What is being asked
Figure out how many lines in the records below hold the string "conjunto". That number alone is the answer.

**** Material provided

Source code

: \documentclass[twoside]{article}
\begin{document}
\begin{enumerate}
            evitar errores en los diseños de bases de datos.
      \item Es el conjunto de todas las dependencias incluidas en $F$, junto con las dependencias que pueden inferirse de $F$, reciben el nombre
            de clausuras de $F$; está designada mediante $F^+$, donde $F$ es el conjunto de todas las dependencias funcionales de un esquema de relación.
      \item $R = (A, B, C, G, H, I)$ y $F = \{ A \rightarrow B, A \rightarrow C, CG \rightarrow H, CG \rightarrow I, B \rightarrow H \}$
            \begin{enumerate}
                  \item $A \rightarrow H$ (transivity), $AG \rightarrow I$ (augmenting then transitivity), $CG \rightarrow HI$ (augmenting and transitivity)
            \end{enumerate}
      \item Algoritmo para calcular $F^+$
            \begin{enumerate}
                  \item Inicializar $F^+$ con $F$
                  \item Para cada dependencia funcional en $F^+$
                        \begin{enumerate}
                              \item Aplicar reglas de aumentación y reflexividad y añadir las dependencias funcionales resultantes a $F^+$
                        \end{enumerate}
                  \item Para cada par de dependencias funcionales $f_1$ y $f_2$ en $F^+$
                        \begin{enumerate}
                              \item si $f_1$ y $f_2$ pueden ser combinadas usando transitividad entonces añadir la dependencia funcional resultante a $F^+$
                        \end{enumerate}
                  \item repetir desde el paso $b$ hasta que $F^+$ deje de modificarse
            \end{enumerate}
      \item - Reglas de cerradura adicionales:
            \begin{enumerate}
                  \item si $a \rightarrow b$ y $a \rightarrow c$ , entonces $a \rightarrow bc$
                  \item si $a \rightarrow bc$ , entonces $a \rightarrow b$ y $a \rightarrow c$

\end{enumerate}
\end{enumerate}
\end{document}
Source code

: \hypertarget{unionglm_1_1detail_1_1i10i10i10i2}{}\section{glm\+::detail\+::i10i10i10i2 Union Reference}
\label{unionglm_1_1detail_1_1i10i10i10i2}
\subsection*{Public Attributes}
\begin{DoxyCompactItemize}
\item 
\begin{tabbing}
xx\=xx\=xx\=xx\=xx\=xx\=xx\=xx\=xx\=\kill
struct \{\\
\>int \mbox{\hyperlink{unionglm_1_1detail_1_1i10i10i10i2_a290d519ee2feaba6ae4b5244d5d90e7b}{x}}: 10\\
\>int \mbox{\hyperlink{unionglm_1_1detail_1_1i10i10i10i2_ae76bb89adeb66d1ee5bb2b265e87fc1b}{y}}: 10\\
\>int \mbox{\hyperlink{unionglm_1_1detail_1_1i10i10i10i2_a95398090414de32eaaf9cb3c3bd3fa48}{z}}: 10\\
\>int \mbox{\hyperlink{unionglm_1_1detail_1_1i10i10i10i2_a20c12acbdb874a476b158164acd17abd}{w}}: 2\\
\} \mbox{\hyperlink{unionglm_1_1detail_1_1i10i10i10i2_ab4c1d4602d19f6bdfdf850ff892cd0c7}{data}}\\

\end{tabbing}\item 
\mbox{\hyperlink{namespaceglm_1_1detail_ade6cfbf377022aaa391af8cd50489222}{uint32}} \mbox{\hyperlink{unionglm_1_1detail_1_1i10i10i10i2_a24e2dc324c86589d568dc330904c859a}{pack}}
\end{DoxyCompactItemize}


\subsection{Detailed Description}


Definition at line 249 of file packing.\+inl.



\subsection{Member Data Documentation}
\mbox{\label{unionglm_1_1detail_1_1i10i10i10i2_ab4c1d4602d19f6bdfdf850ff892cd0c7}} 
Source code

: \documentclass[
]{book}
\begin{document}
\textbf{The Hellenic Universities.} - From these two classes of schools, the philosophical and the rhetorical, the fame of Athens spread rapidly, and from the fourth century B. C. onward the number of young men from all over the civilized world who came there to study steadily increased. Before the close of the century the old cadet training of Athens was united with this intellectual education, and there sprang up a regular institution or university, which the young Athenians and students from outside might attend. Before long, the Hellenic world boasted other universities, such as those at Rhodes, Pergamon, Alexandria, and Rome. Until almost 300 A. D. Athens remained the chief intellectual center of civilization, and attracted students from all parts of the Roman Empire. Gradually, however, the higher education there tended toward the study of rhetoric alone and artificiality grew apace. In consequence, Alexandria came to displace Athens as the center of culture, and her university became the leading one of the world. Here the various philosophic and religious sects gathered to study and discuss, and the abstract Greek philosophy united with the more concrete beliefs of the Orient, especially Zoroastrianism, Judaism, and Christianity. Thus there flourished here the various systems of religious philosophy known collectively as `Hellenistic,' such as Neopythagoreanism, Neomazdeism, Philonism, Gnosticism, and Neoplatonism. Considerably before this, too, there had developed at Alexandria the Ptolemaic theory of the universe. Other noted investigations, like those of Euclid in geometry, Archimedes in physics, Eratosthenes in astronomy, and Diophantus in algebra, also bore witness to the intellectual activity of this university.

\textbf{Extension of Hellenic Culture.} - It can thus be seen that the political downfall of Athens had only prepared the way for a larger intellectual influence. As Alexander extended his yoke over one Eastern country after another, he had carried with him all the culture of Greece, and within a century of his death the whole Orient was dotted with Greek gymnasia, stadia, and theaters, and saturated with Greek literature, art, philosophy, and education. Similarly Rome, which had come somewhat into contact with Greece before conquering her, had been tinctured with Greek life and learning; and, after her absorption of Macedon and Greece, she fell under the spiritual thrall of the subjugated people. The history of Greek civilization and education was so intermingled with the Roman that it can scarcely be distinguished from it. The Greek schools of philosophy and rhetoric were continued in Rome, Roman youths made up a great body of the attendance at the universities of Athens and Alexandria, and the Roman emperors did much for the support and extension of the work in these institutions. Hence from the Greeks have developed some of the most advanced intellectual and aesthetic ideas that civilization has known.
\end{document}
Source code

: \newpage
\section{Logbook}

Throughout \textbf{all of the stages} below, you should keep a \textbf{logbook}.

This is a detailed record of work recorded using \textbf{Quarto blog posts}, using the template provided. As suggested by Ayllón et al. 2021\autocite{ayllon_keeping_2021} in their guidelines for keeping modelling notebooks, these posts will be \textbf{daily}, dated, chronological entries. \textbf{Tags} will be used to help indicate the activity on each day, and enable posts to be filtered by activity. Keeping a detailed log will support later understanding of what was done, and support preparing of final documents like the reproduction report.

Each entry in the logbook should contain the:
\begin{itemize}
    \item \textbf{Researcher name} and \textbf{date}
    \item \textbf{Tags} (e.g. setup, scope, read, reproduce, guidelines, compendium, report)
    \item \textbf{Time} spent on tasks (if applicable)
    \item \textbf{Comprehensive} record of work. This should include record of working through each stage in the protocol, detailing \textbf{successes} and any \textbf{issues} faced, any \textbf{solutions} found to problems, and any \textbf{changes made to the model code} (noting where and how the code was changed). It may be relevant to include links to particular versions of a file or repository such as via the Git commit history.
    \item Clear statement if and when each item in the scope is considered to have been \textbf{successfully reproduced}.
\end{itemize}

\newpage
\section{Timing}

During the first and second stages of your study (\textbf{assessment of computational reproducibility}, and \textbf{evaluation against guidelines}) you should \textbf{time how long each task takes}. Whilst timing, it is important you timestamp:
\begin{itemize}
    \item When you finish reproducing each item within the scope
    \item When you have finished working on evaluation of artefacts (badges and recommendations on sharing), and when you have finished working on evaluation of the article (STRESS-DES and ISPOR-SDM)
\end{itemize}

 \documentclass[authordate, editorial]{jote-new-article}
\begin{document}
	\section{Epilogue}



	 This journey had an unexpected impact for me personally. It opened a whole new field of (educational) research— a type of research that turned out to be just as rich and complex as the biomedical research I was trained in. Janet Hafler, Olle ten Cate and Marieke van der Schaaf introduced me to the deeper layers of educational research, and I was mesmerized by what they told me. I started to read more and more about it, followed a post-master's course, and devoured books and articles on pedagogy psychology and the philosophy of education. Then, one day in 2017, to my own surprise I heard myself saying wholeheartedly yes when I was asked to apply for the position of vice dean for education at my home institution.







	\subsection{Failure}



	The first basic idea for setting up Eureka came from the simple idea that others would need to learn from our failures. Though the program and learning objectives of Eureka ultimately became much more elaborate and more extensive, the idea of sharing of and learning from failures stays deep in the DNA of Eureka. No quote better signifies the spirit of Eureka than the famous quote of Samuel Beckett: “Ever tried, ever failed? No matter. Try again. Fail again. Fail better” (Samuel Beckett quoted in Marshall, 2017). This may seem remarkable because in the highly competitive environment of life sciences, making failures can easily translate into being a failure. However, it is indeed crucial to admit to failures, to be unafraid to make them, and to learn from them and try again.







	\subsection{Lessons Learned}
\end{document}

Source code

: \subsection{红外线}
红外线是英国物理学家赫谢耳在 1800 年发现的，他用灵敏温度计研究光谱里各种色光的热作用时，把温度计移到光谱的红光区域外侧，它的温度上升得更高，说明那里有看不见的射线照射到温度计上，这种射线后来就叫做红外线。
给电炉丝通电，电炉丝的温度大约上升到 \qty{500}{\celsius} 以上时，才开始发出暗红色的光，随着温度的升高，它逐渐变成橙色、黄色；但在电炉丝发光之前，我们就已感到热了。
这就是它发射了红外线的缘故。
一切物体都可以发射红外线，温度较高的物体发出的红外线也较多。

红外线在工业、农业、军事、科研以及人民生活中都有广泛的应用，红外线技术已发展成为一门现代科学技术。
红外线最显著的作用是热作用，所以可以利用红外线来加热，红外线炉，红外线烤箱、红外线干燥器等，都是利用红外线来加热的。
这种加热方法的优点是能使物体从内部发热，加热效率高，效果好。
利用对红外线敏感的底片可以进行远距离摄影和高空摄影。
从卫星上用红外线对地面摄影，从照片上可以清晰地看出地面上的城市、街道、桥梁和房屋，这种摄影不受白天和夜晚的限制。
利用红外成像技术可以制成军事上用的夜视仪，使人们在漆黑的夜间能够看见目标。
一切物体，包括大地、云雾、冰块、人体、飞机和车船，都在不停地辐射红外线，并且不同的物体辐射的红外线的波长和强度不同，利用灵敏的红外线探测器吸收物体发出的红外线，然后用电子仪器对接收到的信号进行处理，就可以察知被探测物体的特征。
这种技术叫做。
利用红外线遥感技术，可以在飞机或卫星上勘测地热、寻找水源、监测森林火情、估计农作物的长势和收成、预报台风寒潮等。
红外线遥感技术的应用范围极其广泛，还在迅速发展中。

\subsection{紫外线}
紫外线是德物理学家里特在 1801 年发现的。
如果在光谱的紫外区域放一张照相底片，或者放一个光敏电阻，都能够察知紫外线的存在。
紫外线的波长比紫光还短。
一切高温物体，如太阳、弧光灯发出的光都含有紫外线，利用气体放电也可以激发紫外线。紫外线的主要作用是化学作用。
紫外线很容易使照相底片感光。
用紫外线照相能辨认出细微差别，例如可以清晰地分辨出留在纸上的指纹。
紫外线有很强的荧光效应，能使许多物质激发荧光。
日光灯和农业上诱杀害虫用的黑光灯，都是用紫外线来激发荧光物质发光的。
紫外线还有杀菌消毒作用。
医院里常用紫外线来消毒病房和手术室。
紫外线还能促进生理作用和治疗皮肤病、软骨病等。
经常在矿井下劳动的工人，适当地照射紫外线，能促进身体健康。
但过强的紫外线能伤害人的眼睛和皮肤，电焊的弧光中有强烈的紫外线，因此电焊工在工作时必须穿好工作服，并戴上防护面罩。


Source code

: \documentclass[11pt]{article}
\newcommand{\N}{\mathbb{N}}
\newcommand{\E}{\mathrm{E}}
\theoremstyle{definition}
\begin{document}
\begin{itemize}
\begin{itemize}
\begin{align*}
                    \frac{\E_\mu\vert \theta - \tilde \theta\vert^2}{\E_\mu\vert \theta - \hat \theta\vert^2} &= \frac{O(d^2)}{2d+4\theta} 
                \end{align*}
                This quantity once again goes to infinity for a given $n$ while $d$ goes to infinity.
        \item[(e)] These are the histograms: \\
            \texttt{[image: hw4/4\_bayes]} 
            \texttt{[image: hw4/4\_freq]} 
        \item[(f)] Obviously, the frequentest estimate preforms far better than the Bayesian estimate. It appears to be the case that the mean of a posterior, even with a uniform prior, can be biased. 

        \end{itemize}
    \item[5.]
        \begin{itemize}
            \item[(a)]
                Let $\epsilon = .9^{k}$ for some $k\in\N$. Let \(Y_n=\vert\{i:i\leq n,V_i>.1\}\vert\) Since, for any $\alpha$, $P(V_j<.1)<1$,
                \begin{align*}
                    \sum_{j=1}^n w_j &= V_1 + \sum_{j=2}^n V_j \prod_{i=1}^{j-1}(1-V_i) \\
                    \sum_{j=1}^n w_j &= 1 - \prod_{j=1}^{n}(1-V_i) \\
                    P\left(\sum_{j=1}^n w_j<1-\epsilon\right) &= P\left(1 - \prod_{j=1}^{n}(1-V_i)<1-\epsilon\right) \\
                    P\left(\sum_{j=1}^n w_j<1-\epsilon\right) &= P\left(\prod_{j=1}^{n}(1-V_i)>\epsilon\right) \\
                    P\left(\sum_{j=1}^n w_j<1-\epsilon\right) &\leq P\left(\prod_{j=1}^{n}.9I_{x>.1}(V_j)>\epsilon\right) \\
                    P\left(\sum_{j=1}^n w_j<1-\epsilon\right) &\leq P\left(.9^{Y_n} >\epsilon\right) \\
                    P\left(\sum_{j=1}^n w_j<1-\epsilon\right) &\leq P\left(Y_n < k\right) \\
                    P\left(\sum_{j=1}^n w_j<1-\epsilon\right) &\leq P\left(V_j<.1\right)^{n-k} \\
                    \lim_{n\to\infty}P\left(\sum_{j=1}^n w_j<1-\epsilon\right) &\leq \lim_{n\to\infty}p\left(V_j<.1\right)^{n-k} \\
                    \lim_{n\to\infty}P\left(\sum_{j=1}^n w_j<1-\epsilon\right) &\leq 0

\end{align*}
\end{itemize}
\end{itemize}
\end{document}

********

Reply
2